Summary, Contributions, and Conclusion
As of 6th May 2020, there were almost 4 million known, confirmed cases of COVID-19 worldwide. By mid-July, that number more than tripled. It reached 30 million cases by September, and close to one million deaths.Footnote 12 By December 2021, over 250 million cases and 5 million deaths have been documented. By May 2022, that number grew to over 530 million cases and almost over 6 million deaths. Many global efforts are still being taken to combat the virus. As ordinary people seek to understand the virus, and learn how to protect themselves, they frequently turn to online platforms, such as Twitter, which is often regarded as a good resource from which to analyze opinions from user-generated content [44].
Contributions—Human Communication
This paper makes several contributions to knowledge about human communication using social media, couched in the use of Twitter within the COVID-19 pandemic, which lead to interesting questions for future research. First, we found that the text sentiment and emotions of Twitter messages with and without video and pictures is statistically significantly different. Although not clear why, the findings suggest important differences. Is it a general characteristic of human communication that using pictures results in different text sentiment than if pictures are not used?
Second, the sentiment and emotions of the retweets and the original tweets in the pandemic were statistically significantly different. Future research should investigate the extent to which this finding can be generalized. Is there something in the sentiment and emotions of a tweet that makes it likely to be retweeted? Is it a general characteristic of human communication to use this particular type or amount of sentiment?
Third, Google searches and Wikipedia page views are predictive of the percentage of positive and negative sentiment tweets, suggesting that humans perform internet searches and then communicate the results via social media. Future research should investigate the extent to which this phenomenon occurs in non-pandemic settings and can be considered a general model of human behavior.
Fourth, a variable representing a dictionary of words capturing COVID concepts was statistically significant in models of Twitter influence and retweets. It appears that communication of new topics pursued by new users results in retweets, in contrast to tweets from those with large influence scores derived from established pools of followers and topics. This finding can be used to support future research on new user groups or on technology use during a major event (e.g., [45]).
Relationship to Previous Research with LIWC
We have not discovered similar research to benchmark the findings in our analyses. However, very recently, other researchers have used LIWC for various types of related research into COVID-19-based concerns. Silva et al. [46], for example, used LIWC and Twitter tweets to investigate issues associated with misinformation. Barnes [47] used LIWC in analysis of “terror management theory.” Safa et al. [48], similarly, analyzed the detection of symptoms of depression in Twitter tweets. Ebeling et al. [49] used LIWC to investigate the impact of political polarization during the COVID-19 pandemic. Mosleh et al. [50] used LIWC, to analyze correlations with behavior. These efforts support our use of LIWC, although there are limited in their application to the issues examined in this paper.
Conclusion
The COVID-19 pandemic continues to be a topic of much global interest for both health and economic reasons, as new variants evolve. This research has analyzed text data from Twitter to gain an understanding of human communication based on user-supplied content during the pandemic. Twitter tweets were analyzed manually and using a text analysis tool. The results show changes in user participation over time from information seeking to expressions of anger or other emotions. Users retweeted different content with clout and were most concerned with health. Tweets that include pictures and movies have different text than those that do not.
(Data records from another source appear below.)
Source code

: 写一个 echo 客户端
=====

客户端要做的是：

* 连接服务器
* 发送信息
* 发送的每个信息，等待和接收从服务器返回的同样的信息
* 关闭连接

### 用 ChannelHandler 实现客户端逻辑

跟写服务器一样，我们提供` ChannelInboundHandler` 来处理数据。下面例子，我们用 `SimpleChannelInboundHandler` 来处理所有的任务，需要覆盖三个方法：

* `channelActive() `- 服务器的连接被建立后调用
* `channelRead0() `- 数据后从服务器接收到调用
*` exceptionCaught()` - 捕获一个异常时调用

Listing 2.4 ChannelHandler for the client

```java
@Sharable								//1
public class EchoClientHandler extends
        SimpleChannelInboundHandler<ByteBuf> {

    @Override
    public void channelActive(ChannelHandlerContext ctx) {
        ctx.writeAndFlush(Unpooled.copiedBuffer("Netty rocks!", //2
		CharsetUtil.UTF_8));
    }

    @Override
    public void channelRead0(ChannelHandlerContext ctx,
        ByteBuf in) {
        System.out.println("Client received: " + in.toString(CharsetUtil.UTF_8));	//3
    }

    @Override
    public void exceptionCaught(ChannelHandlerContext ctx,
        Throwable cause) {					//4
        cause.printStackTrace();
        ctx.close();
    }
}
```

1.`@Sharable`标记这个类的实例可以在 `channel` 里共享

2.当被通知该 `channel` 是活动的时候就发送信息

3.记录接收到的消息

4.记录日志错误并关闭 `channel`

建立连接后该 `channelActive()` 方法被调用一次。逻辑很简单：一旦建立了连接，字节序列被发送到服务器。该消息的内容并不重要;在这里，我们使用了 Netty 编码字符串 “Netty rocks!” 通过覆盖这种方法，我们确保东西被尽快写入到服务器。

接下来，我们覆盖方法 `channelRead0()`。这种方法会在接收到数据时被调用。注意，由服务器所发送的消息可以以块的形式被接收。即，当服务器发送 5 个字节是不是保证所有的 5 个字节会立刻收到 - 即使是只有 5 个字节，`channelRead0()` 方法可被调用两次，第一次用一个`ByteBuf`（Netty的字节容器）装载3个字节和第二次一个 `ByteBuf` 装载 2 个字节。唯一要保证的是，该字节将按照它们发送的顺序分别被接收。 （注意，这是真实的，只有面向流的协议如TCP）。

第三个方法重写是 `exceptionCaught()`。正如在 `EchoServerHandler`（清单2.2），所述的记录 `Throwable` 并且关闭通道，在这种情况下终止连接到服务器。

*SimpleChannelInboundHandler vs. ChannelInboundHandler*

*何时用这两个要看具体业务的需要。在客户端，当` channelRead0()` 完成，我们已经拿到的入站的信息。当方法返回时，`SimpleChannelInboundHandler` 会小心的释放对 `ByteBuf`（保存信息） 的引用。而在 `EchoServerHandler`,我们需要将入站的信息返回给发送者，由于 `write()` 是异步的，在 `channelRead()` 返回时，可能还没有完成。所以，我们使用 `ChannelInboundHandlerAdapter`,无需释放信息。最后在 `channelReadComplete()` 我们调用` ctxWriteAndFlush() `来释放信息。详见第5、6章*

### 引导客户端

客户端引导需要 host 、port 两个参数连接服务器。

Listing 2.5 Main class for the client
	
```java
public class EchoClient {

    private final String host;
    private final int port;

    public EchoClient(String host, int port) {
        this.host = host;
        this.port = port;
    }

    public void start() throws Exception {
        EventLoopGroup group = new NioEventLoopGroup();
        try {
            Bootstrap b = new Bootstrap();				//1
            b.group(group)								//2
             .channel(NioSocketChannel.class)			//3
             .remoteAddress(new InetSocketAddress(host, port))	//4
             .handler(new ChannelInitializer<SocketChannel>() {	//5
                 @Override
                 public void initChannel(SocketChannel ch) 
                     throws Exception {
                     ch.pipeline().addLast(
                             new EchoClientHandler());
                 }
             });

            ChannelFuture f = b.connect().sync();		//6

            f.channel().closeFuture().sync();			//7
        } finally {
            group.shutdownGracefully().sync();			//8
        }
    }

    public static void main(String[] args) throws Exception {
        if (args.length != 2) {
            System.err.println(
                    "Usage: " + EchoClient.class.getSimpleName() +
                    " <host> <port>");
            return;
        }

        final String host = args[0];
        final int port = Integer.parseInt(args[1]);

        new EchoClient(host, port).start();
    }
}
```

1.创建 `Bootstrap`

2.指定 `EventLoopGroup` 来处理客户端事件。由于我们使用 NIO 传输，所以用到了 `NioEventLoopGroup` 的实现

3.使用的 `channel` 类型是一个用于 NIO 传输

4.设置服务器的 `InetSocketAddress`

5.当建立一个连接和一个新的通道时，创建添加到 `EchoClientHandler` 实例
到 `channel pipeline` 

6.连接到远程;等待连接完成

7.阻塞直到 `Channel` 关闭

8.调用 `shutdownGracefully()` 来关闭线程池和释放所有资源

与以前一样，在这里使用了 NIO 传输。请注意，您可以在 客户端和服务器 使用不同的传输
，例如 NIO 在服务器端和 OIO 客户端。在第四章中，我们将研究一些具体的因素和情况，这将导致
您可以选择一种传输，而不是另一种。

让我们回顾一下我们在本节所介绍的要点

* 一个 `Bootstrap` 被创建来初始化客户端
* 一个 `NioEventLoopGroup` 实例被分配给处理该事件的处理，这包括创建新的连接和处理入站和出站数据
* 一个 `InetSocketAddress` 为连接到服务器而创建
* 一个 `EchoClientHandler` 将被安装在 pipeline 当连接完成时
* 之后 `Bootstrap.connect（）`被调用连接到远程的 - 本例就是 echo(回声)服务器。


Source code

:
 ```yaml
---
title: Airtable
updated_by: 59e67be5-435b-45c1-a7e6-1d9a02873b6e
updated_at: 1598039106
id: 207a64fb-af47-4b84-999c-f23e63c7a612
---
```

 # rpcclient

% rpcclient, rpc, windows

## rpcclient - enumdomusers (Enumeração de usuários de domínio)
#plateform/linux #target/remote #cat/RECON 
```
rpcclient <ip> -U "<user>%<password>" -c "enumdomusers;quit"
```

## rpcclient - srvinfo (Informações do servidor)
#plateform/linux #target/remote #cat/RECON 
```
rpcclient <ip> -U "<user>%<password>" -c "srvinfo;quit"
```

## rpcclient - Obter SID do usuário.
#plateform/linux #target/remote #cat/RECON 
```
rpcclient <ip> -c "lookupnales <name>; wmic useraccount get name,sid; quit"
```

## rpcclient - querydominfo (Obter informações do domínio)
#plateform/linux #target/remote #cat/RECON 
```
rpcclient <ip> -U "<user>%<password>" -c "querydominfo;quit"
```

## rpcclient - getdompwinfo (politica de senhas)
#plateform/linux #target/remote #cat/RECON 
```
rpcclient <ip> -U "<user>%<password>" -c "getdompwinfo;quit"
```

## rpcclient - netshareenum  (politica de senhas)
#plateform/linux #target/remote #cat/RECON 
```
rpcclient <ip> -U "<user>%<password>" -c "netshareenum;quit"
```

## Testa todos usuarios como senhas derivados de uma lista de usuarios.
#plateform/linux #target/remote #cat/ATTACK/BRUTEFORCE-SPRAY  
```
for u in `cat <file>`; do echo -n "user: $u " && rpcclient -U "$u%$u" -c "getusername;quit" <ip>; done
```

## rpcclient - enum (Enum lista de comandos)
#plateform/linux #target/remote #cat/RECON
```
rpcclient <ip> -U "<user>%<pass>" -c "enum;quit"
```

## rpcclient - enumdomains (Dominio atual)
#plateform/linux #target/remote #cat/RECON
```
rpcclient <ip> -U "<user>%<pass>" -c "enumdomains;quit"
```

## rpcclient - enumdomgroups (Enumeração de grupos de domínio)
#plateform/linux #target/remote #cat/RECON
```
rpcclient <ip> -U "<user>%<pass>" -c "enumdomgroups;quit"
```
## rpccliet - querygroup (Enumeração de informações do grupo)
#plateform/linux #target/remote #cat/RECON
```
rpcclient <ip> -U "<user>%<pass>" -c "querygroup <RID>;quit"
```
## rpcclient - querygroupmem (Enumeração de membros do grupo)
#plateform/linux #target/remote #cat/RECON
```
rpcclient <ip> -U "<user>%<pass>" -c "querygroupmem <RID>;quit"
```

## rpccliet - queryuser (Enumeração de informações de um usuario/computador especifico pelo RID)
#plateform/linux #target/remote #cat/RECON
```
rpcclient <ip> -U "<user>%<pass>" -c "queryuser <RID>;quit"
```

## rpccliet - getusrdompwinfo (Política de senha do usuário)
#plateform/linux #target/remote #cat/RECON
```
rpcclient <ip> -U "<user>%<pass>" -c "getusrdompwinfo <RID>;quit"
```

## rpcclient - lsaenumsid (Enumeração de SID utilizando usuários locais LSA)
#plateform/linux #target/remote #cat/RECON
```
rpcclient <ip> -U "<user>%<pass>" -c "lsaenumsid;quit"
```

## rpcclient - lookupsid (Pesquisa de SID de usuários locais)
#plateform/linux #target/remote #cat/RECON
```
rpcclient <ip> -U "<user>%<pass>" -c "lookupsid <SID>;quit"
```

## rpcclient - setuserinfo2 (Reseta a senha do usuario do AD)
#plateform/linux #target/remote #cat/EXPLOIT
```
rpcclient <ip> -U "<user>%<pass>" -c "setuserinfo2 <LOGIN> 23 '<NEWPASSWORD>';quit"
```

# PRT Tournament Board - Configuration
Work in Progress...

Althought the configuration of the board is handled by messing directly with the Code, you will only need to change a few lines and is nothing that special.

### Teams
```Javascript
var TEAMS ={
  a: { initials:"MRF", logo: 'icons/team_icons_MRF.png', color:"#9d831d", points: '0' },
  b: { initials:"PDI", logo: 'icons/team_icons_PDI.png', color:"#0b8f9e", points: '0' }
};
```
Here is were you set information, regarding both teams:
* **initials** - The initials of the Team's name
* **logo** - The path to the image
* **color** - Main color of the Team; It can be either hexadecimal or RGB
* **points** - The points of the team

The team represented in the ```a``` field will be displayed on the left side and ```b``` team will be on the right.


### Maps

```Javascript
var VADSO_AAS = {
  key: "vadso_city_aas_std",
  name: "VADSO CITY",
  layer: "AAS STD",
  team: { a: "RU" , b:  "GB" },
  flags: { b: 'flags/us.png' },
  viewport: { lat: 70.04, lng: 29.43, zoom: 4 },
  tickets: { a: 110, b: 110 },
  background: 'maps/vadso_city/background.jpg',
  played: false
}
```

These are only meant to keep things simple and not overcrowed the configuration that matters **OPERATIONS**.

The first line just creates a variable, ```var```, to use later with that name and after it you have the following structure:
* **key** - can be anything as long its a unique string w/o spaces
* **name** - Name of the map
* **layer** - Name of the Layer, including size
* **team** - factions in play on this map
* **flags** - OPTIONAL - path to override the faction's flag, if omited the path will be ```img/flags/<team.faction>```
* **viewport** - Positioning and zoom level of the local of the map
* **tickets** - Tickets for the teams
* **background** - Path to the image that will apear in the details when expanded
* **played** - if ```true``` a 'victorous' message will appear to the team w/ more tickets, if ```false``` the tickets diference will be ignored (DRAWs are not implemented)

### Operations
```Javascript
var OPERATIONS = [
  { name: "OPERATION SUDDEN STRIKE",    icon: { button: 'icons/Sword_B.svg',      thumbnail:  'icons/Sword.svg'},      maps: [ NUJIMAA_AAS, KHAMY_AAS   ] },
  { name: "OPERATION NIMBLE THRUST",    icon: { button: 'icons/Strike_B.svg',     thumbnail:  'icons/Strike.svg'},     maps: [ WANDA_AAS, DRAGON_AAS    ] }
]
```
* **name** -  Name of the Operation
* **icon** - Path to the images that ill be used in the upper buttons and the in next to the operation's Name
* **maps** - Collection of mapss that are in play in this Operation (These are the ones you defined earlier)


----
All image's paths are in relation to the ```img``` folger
The percentage of positive versus negative sentiments found in COVID-19 tweets could be predicted by Google searches and Wikipedia page views. This research can also be considered as an analysis of human communication where new concepts are discussed using text and images, which provide a firm foundation from which to analyze the implications of events or situations that have wide-spread consequences, such as a pandemic or a natural disaster.
Notes
We thank an anonymous reviewer for suggesting this figure.
For example, posts that were not written in English were deleted without translation, mainly because the sentiment tool used is based on English.
Data is available upon request from the authors.
The authors wish to thank an anonymous referee for suggesting this diagram.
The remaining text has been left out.